_The problem_
Take the line containing "Hence, while working" and every line after it to the end of the data, and write them out exactly as they appear.

_Available records_

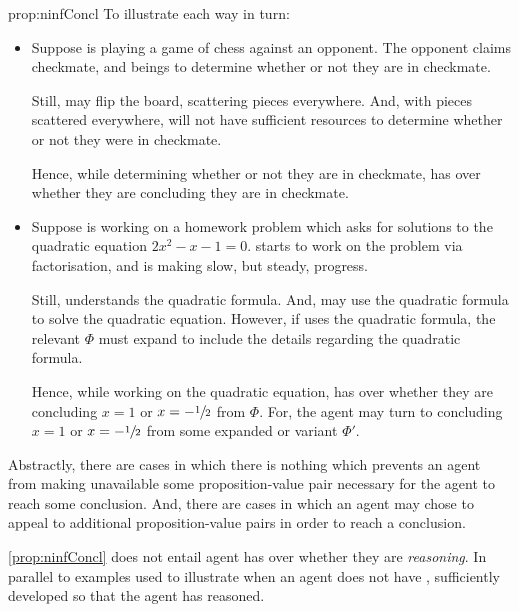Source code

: \begin{note}
\begin{argument}{prop:ninfConcl}
    To illustrate each way in turn:

    \begin{itemize}
    \item
      Suppose \vAgent{} is playing a game of chess against an opponent.
      The opponent claims checkmate, and \vAgent{} beings to determine whether or not they are in checkmate.

      Still, \vAgent{} may flip the board, scattering pieces everywhere.
      And, with pieces scattered everywhere, \vAgent{} will not have sufficient resources to determine whether or not they were in checkmate.

      Hence, while determining whether or not they are in checkmate, \vAgent{} has \ninf{} over whether they are concluding they are in checkmate.
    \end{itemize}

    \begin{itemize}
    \item
      Suppose \vAgent{} is working on a homework problem which asks for solutions to the quadratic equation \(2x^{2} - x - 1 = 0\).
      \vAgent{} starts to work on the problem via factorisation, and is making slow, but steady, progress.

      Still, \vAgent{} understands the quadratic formula.
      And, \vAgent{} may use the quadratic formula to solve the quadratic equation.
      However, if \vAgent{} uses the quadratic formula, the relevant \pool{} \(\Phi\) must expand to include the details regarding the quadratic formula.

      Hence, while working on the quadratic equation, \vAgent{} has \ninf{} over whether they are concluding \(x = 1\) or \(x = -\sfrac{1}{2}\) from \(\Phi\).
      For, the agent may turn to concluding \(x = 1\) or \(x = -\sfrac{1}{2}\) from some expanded or variant \pool{} \(\Phi'\).
    \end{itemize}
  \end{argument}

  Abstractly, there are cases in which there is nothing which prevents an agent from making unavailable some proposition-value pair necessary for the agent to reach some conclusion.
  And, there are cases in which an agent may chose to appeal to additional proposition-value pairs in order to reach a conclusion.
\end{note}

\begin{note}
  \autoref{prop:ninfConcl} does not entail agent has \ninf{} over whether they are \emph{reasoning}.
  In parallel to examples used to illustrate when an agent does not have \ninf{}, sufficiently developed so that the agent has reasoned.
\end{note}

_Answer to the problem_
      Hence, while working on the quadratic equation, \vAgent{} has \ninf{} over whether they are concluding \(x = 1\) or \(x = -\sfrac{1}{2}\) from \(\Phi\).
      For, the agent may turn to concluding \(x = 1\) or \(x = -\sfrac{1}{2}\) from some expanded or variant \pool{} \(\Phi'\).
    \end{itemize}
  \end{argument}

  Abstractly, there are cases in which there is nothing which prevents an agent from making unavailable some proposition-value pair necessary for the agent to reach some conclusion.
  And, there are cases in which an agent may chose to appeal to additional proposition-value pairs in order to reach a conclusion.
\end{note}

\begin{note}
  \autoref{prop:ninfConcl} does not entail agent has \ninf{} over whether they are \emph{reasoning}.
  In parallel to examples used to illustrate when an agent does not have \ninf{}, sufficiently developed so that the agent has reasoned.
\end{note}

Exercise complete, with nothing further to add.